#### WHAT TO WORK ON
Print, word for word, every line from the beginning of the listing up to and including the line with "KVM uses the". Pictures are to be excluded.
*** Opening of EXCERPTED DATA ***
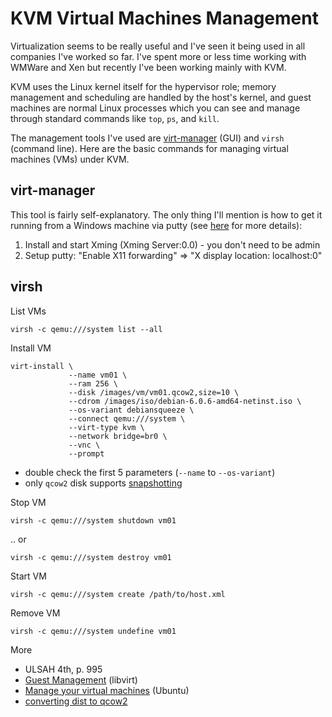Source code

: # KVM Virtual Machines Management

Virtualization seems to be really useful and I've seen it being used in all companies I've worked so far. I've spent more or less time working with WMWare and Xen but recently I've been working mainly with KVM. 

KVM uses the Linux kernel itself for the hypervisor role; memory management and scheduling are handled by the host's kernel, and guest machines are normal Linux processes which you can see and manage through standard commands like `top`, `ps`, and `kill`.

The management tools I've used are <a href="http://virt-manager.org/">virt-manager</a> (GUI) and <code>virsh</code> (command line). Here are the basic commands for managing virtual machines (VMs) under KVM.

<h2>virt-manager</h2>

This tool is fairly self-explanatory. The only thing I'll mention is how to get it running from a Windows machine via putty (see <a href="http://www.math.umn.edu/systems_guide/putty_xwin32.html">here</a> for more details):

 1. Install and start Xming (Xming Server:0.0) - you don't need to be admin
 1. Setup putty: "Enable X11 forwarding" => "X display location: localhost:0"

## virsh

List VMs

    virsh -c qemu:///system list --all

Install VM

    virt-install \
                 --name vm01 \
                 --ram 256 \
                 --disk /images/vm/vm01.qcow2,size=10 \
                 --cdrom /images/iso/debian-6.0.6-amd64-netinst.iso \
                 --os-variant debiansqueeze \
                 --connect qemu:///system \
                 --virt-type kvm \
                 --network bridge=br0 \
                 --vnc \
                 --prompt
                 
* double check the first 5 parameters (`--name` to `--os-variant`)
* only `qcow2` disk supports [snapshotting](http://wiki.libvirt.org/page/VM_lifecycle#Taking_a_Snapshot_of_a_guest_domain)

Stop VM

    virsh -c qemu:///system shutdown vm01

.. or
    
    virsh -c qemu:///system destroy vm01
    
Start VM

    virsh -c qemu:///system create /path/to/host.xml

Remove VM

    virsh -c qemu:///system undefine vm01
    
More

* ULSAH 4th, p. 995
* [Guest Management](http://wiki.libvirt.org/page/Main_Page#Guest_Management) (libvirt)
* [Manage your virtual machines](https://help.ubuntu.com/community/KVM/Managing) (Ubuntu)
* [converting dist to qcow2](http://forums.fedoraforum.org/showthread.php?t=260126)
*** Close of EXCERPTED DATA ***
#### WRITTEN ANSWER
Source code

: # KVM Virtual Machines Management

Virtualization seems to be really useful and I've seen it being used in all companies I've worked so far. I've spent more or less time working with WMWare and Xen but recently I've been working mainly with KVM. 

KVM uses the Linux kernel itself for the hypervisor role; memory management and scheduling are handled by the host's kernel, and guest machines are normal Linux processes which you can see and manage through standard commands like `top`, `ps`, and `kill`.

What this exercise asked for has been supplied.